Legislators seek to keep university donors’ names secret

Adriane Hardin

It may be possible for money to be given on the down low to Kentucky’s state universities.

State and university officials say donors’ information needs to be further protected, but others argue that the public should have access to the names of donors.

An amendment to the state Senate’s budget bill would allow individuals and corporations to make confidential donations to public colleges and universities.

The Senate amendment would allow donors’ names and contributions to be made public only if they donor gives written permission.

Otherwise, the donors names could not be made public.

Someone who donates a six or seven figure monetary gift may not want others to know they have given so much money, said Tom Hiles, vice president for Institutional Advancement. Donors may be unwillingly contacted by charities or family members who are also seeking money, he said.

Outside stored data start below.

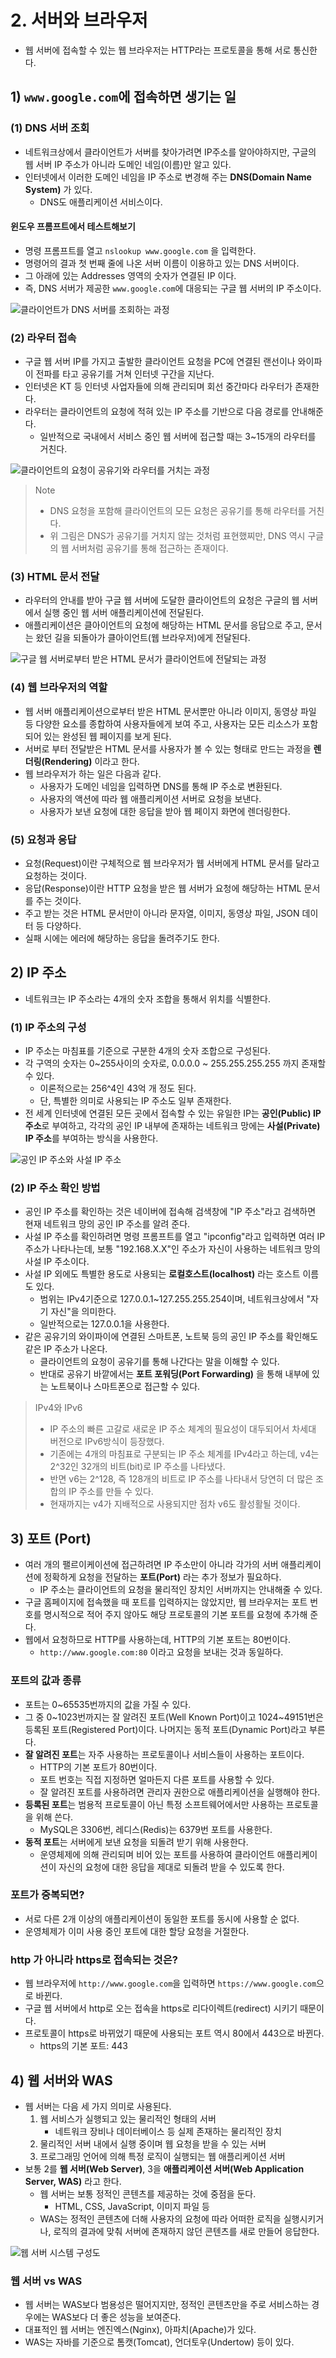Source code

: # 2. 서버와 브라우저
- 웹 서버에 접속할 수 있는 웹 브라우저는 HTTP라는 프로토콜을 통해 서로 통신한다.

## 1) `www.google.com`에 접속하면 생기는 일
### (1) DNS 서버 조회
- 네트워크상에서 클라이언트가 서버를 찾아가려면 IP주소를 알아야하지만, 구글의 웹 서버 IP 주소가 아니라 도메인 네임(이름)만 알고 있다.
- 인터넷에서 이러한 도메인 네임을 IP 주소로 변경해 주는 **DNS(Domain Name System)** 가 있다.
	- DNS도 애플리케이션 서비스이다.

#### 윈도우 프롬프트에서 테스트해보기
- 명령 프롬프트를 열고 `nslookup www.google.com` 을 입력한다.
- 명령어의 결과 첫 번째 줄에 나온 서버 이름이 이용하고 있는 DNS 서버이다.
- 그 아래에 있는 Addresses 영역의 숫자가 연결된 IP 이다.
- 즉, DNS 서버가 제공한 `www.google.com`에 대응되는 구글 웹 서버의 IP 주소이다.

![클라이언트가 DNS 서버를 조회하는 과정](/media/서적/이것이%20취업을%20위한%20백엔드%20개발이다%20with%20자바/Part%2002.%20백엔드%20개발을%20위한%20필수%20기본%20지식/Chapter%2004.%20서버와%20클라이언트/클라이언트가%20DNS%20서버를%20조회하는%20과정.png)

### (2) 라우터 접속
- 구글 웹 서버 IP를 가지고 출발한 클라이언트 요청을 PC에 연결된 랜선이나 와이파이 전파를 타고 공유기를 거쳐 인터넷 구간을 지난다.
- 인터넷은 KT 등 인터넷 사업자들에 의해 관리되며 회선 중간마다 라우터가 존재한다.
- 라우터는 클라이언트의 요청에 적혀 있는 IP 주소를 기반으로 다음 경로를 안내해준다.
	- 일반적으로 국내에서 서비스 중인 웹 서버에 접근할 때는 3~15개의 라우터를 거친다.

![클라이언트의 요청이 공유기와 라우터를 거치는 과정](/media/서적/이것이%20취업을%20위한%20백엔드%20개발이다%20with%20자바/Part%2002.%20백엔드%20개발을%20위한%20필수%20기본%20지식/Chapter%2004.%20서버와%20클라이언트/클라이언트의%20요청이%20공유기와%20라우터를%20거치는%20과정.png)


> Note
> - DNS 요청을 포함해 클라이언트의 모든 요청은 공유기를 통해 라우터를 거친다.
> - 위 그림은 DNS가 공유기를 거치지 않는 것처럼 표현했찌만, DNS 역시 구글의 웹 서버처럼 공유기를 통해 접근하는 존재이다.

### (3) HTML 문서 전달
- 라우터의 안내를 받아 구글 웹 서버에 도달한 클라이언트의 요청은 구글의 웹 서버에서 실행 중인 웹 서버 애플리케이션에 전달된다.
- 애플리케이션은 클아이언트의 요청에 해당하는 HTML 문서를 응답으로 주고, 문서는 왔던 길을 되돌아가 클아이언트(웹 브라우저)에게 전달된다.

![구글 웹 서버로부터 받은 HTML 문서가 클라이언트에 전달되는 과정](/media/서적/이것이%20취업을%20위한%20백엔드%20개발이다%20with%20자바/Part%2002.%20백엔드%20개발을%20위한%20필수%20기본%20지식/Chapter%2004.%20서버와%20클라이언트/구글%20웹%20서버로부터%20받은%20HTML%20문서가%20클라이언트에%20전달되는%20과정.png)

### (4) 웹 브라우저의 역할
- 웹 서버 애플리케이션으로부터 받은 HTML 문서뿐만 아니라 이미지, 동영상 파일 등 다양한 요소를 종합하여 사용자들에게 보여 주고, 사용자는 모든 리소스가 포함되어 있는 완성된 웹 페이지를 보게 된다.
- 서버로 부터 전달받은 HTML 문서를 사용자가 볼 수 있는 형태로 만드는 과정을 **렌더링(Rendering)** 이라고 한다.
- 웹 브라우저가 하는 일은 다음과 같다.
	- 사용자가 도메인 네임을 입력하면 DNS를 통해 IP 주소로 변환된다.
	- 사용자의 액션에 따라 웹 애플리케이션 서버로 요청을 보낸다.
	- 사용자가 보낸 요청에 대한 응답을 받아 웹 페이지 화면에 렌더링한다.

### (5) 요청과 응답
- 요청(Request)이란 구체적으로 웹 브라우저가 웹 서버에게 HTML 문서를 달라고 요청하는 것이다.
- 응답(Response)이란 HTTP 요청을 받은 웹 서버가 요청에 해당하는 HTML 문서를 주는 것이다.
- 주고 받는 것은 HTML 문서만이 아니라 문자열, 이미지, 동영상 파일, JSON 데이터 등 다양하다.
- 실패 시에는 에러에 해당하는 응답을 돌려주기도 한다.

## 2) IP 주소
- 네트워크는 IP 주소라는 4개의 숫자 조합을 통해서 위치를 식별한다.

### (1) IP 주소의 구성
- IP 주소는 마침표를 기준으로 구분한 4개의 숫자 조합으로 구성된다.
- 각 구역의 숫자는 0~255사이의 숫자로, 0.0.0.0 ~ 255.255.255.255 까지 존재할 수 있다.
	- 이론적으로는 256^4인 43억 개 정도 된다.
	- 단, 특별한 의미로 사용되는 IP 주소도 일부 존재한다.
- 전 세계 인터넷에 연결된 모든 곳에서 접속할 수 있는 유일한 IP는 **공인(Public) IP 주소**로 부여하고, 각각의 공인 IP 내부에 존재하는 네트워크 망에는 **사설(Private) IP 주소**를 부여하는 방식을 사용한다.

![공인 IP 주소와 사설 IP 주소](/media/서적/이것이%20취업을%20위한%20백엔드%20개발이다%20with%20자바/Part%2002.%20백엔드%20개발을%20위한%20필수%20기본%20지식/Chapter%2004.%20서버와%20클라이언트/공인%20IP%20주소와%20사설%20IP%20주소.png)

### (2) IP 주소 확인 방법
- 공인 IP 주소를 확인하는 것은 네이버에 접속해 검색창에 "IP 주소"라고 검색하면 현재 네트워크 망의 공인 IP 주소를 알려 준다.
- 사설 IP 주소를 확인하려면 명령 프롬프트를 열고 "ipconfig"라고 입력하면 여러 IP 주소가 나타나는데, 보통 "192.168.X.X"인 주소가 자신이 사용하는 네트워크 망의 사설 IP 주소이다.
- 사설 IP 외에도 특별한 용도로 사용되는 **로컬호스트(localhost)** 라는 호스트 이름도 있다.
	- 범위는 IPv4기준으로 127.0.0.1~127.255.255.254이며, 네트워크상에서 "자기 자신"을 의미한다.
	- 일반적으로는 127.0.0.1을 사용한다.
- 같은 공유기의 와이파이에 연결된 스마트폰, 노트북 등의 공인 IP 주소를 확인해도 같은 IP 주소가 나온다.
	- 클라이언트의 요청이 공유기를 통해 나간다는 말을 이해할 수 있다.
	- 반대로 공유기 바깥에서는 **포트 포워딩(Port Forwarding)** 을 통해 내부에 있는 노트북이나 스마트폰으로 접근할 수 있다.

> IPv4와 IPv6
> - IP 주소의 빠른 고갈로 새로운 IP 주소 체계의 필요성이 대두되어서 차세대 버전으로 IPv6방식이 등장했다.
> - 기존에는 4개의 마침표로 구분되는 IP 주소 체계를 IPv4라고 하는데, v4는 2^32인 32개의 비트(bit)로 IP 주소를 나타냈다.
> - 반면 v6는 2^128, 즉 128개의 비트로 IP 주소를 나타내서 당연히 더 많은 조합의 IP 주소를 만들 수 있다.
> - 현재까지는 v4가 지배적으로 사용되지만 점차 v6도 활성활될 것이다.

## 3) 포트 (Port)
- 여러 개의 팰르이케이션에 접근하려면 IP 주소만이 아니라 각가의 서버 애플리케이션에 정확하게 요청을 전달하는 **포트(Port)** 라는 추가 정보가 필요하다.
	- IP 주소는 클라이언트의 요청을 물리적인 장치인 서버까지는 안내해줄 수 있다.
- 구글 홈페이지에 접속했을 때 포트를 입력하지는 않았지만, 웹 브라우저는 포트 번호를 명시적으로 적어 주지 않아도 해당 프로토콜의 기본 포트를 요청에 추가해 준다.
- 웹에서 요청하므로 HTTP를 사용하는데, HTTP의 기본 포트는 80번이다.
	- `http://www.google.com:80` 이라고 요청을 보내는 것과 동일하다.

### 포트의 값과 종류
- 포트는 0~65535번까지의 값을 가질 수 있다.
- 그 중 0~1023번까지는 잘 알려진 포트(Well Known Port)이고 1024~49151번은 등록된 포트(Registered Port)이다. 나머지는 동적 포트(Dynamic Port)라고 부른다.
- **잘 알려진 포트**는 자주 사용하는 프로토콜이나 서비스들이 사용하는 포트이다.
	- HTTP의 기본 포트가 80번이다.
	- 포트 번호는 직접 지정하면 얼마든지 다른 포트를 사용할 수 있다.
	- 잘 알려진 포트를 사용하려면 관리자 권한으로 애플리케이션을 실행해야 한다.
- **등록된 포트**는 범용적 프로토콜이 아닌 특정 소프트웨어에서만 사용하는 프로토콜을 위해 쓴다.
	- MySQL은 3306번, 레디스(Redis)는 6379번 포트를 사용한다.
- **동적 포트**는 서버에게 보낸 요청을 되돌려 받기 위해 사용한다.
	- 운영체제에 의해 관리되며 비어 있는 포트를 사용하여 클라이언트 애플리케이션이 자신의 요청에 대한 응답을 제대로 되돌려 받을 수 있도록 한다.

### 포트가 중복되면?
- 서로 다른 2개 이상의 애플리케이션이 동일한 포트를 동시에 사용할 순 없다.
- 운영체제가 이미 사용 중인 포트에 대한 할당 요청을 거절한다.

### http 가 아니라 https로 접속되는 것은?
- 웹 브라우저에 `http://www.google.com`을 입력하면 `https://www.google.com`으로 바뀐다.
- 구글 웹 서버에서 http로 오는 접속을 https로 리다이렉트(redirect) 시키기 때문이다.
- 프로토콜이 https로 바뀌었기 때문에 사용되는 포트 역시 80에서 443으로 바뀐다.
	- https의 기본 포트: 443

## 4) 웹 서버와 WAS
- 웹 서버는 다음 세 가지 의미로 사용된다.
	1. 웹 서비스가 실행되고 있는 물리적인 형태의 서버
		- 네트워크 장비나 데이터베이스 등 실제 존재하는 물리적인 장치
	2. 물리적인 서버 내에서 실행 중이며 웹 요청을 받을 수 있는 서버
	3. 프로그래밍 언어에 의해 특정 로직이 실행되는 웹 애플리케이션 서버
- 보통 2를 **웹 서버(Web Server)**, 3을 **애플리케이션 서버(Web Application Server, WAS)** 라고 한다.
	- 웹 서버는 보통 정적인 콘텐츠를 제공하는 것에 중점을 둔다.
		- HTML, CSS, JavaScript, 이미지 파일 등
	- WAS는 정적인 콘텐츠에 더해 사용자의 요청에 따라 어떠한 로직을 실행시키거나, 로직의 결과에 맞춰 서버에 존재하지 않던 콘텐츠를 새로 만들어 응답한다.

![웹 서버 시스템 구성도](/media/서적/이것이%20취업을%20위한%20백엔드%20개발이다%20with%20자바/Part%2002.%20백엔드%20개발을%20위한%20필수%20기본%20지식/Chapter%2004.%20서버와%20클라이언트/웹%20서버%20시스템%20구성도.png)

### 웹 서버 vs WAS
- 웹 서버는 WAS보다 범용성은 떨어지지만, 정적인 콘텐츠만을 주로 서비스하는 경우에는 WAS보다 더 좋은 성능을 보여준다.
- 대표적인 웹 서버는 엔진엑스(Nginx), 아파치(Apache)가 있다.
- WAS는 자바를 기준으로 톰캣(Tomcat), 언더토우(Undertow) 등이 있다.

David Thompson, executive director of the Kentucky Press Association, disagrees.

“People know who contributes and who doesn’t,” Thompson said. “I don’t think it has anything to do with them being harassed at all.”

Thompson said donors should have to request confidentiality – it shouldn’t be automatic.

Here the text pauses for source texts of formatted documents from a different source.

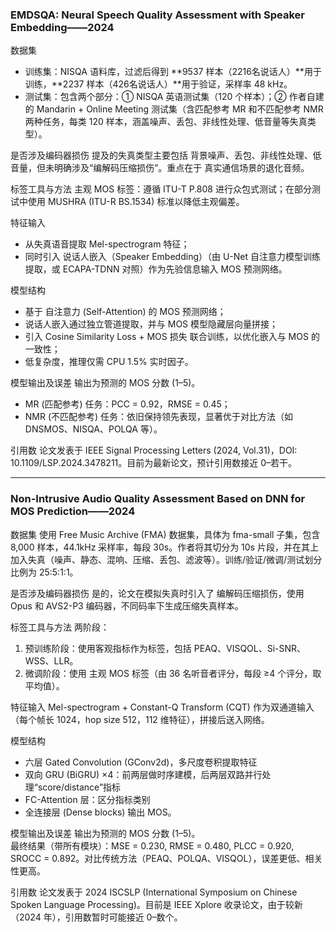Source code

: ### EMDSQA: Neural Speech Quality Assessment with Speaker Embedding——2024
数据集	
- 训练集：NISQA 语料库，过滤后得到 **9537 样本（2216名说话人）**用于训练，**2237 样本（426名说话人）**用于验证，采样率 48 kHz。
- 测试集：包含两个部分：① NISQA 英语测试集（120 个样本）；② 作者自建的 Mandarin + Online Meeting 测试集（含匹配参考 MR 和不匹配参考 NMR 两种任务，每类 120 样本，涵盖噪声、丢包、非线性处理、低音量等失真类型）。

是否涉及编码器损伤	提及的失真类型主要包括 背景噪声、丢包、非线性处理、低音量，但未明确涉及“编解码压缩损伤”。重点在于 真实通信场景的退化音频。

标签工具与方法	主观 MOS 标签：遵循 ITU-T P.808 进行众包式测试；在部分测试中使用 MUSHRA (ITU-R BS.1534) 标准以降低主观偏差。

特征输入	
- 从失真语音提取 Mel-spectrogram 特征；
- 同时引入 说话人嵌入（Speaker Embedding）（由 U-Net 自注意力模型训练提取，或 ECAPA-TDNN 对照）作为先验信息输入 MOS 预测网络。

模型结构	
- 基于 自注意力 (Self-Attention) 的 MOS 预测网络；
- 说话人嵌入通过独立管道提取，并与 MOS 模型隐藏层向量拼接；
- 引入 Cosine Similarity Loss + MOS 损失 联合训练，以优化嵌入与 MOS 的一致性；
- 低复杂度，推理仅需 CPU 1.5% 实时因子。

模型输出及误差	
输出为预测的 MOS 分数 (1–5)。
- MR (匹配参考) 任务：PCC = 0.92，RMSE = 0.45；
- NMR (不匹配参考) 任务：依旧保持领先表现，显著优于对比方法（如 DNSMOS、NISQA、POLQA 等）。

引用数	论文发表于 IEEE Signal Processing Letters (2024, Vol.31)，DOI: 10.1109/LSP.2024.3478211。目前为最新论文，预计引用数接近 0–若干。




---
### Non-Intrusive Audio Quality Assessment Based on DNN for MOS Prediction——2024
数据集	使用 Free Music Archive (FMA) 数据集，具体为 fma-small 子集，包含 8,000 样本，44.1kHz 采样率，每段 30s。作者将其切分为 10s 片段，并在其上加入失真（噪声、静态、混响、压缩、丢包、滤波等）。训练/验证/微调/测试划分比例为 25:5:1:1。

是否涉及编码器损伤	是的，论文在模拟失真时引入了 编解码压缩损伤，使用 Opus 和 AVS2-P3 编码器，不同码率下生成压缩失真样本。

标签工具与方法	两阶段：
1. 预训练阶段：使用客观指标作为标签，包括 PEAQ、VISQOL、Si-SNR、WSS、LLR。
2. 微调阶段：使用 主观 MOS 标签（由 36 名听音者评分，每段 ≥4 个评分，取平均值）。

特征输入	Mel-spectrogram + Constant-Q Transform (CQT) 作为双通道输入（每个帧长 1024，hop size 512，112 维特征），拼接后送入网络。

模型结构	
- 六层 Gated Convolution (GConv2d)，多尺度卷积提取特征
- 双向 GRU (BiGRU) ×4：前两层做时序建模，后两层双路并行处理“score/distance”指标
- FC-Attention 层：区分指标类别
- 全连接层 (Dense blocks) 输出 MOS。
  
模型输出及误差	输出为预测的 MOS 分数 (1–5)。\
最终结果（带所有模块）：MSE = 0.230, RMSE = 0.480, PLCC = 0.920, SROCC = 0.892。对比传统方法（PEAQ、POLQA、VISQOL），误差更低、相关性更高。

引用数	论文发表于 2024 ISCSLP (International Symposium on Chinese Spoken Language Processing)。目前是 IEEE Xplore 收录论文，由于较新（2024 年），引用数暂时可能接近 0–数个。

State Sen. Walter Blevins Jr., D-West Liberty, said he believes the amendment is an attempt to cover up donations that may stem from U.S. Sen. Mitch McConnell’s supporters.

“I think government is better when you put sunshine on it, and obviously they don’t like sunshine,” he said.

Western supports the amendment to the bill, Hiles said.

The university keeps money collected from fundraising in university foundations, he said.

He said those foundations have nothing to hide, but they try to protect donors who do not want their names to be publicly released.

“We include information sometimes in our files that should not be public record,” Hiles said.

President Gary Ransdell agrees.

But he said the amendment puts too many stipulations on universities to keep donors’ identities concealed.

“It’d be fine,” he said. “We could work within it, but I think it goes too far.”

The university needs to be able to assure donors confidentiality if they request it, he said.

He said Western likes to publicize donors’ gifts unless they request confidentiality.

Such requests are rare, he said.

The amendment would also allow the donations of corporations to be confidential.

The amendment comes while a controversy continues between a University of Louisville foundation and The Courier-Journal in Louisville over public records.

State Sen. Robert Stivers, R-Manchester, said he supports the amendment and believes confidentiality should be guaranteed for corporate and private donors.

“I think people are trying to make something sinister out of something that isn’t …” Stivers said. “I think they’re trying to find boogeymen and everything else in these things, and there is not.”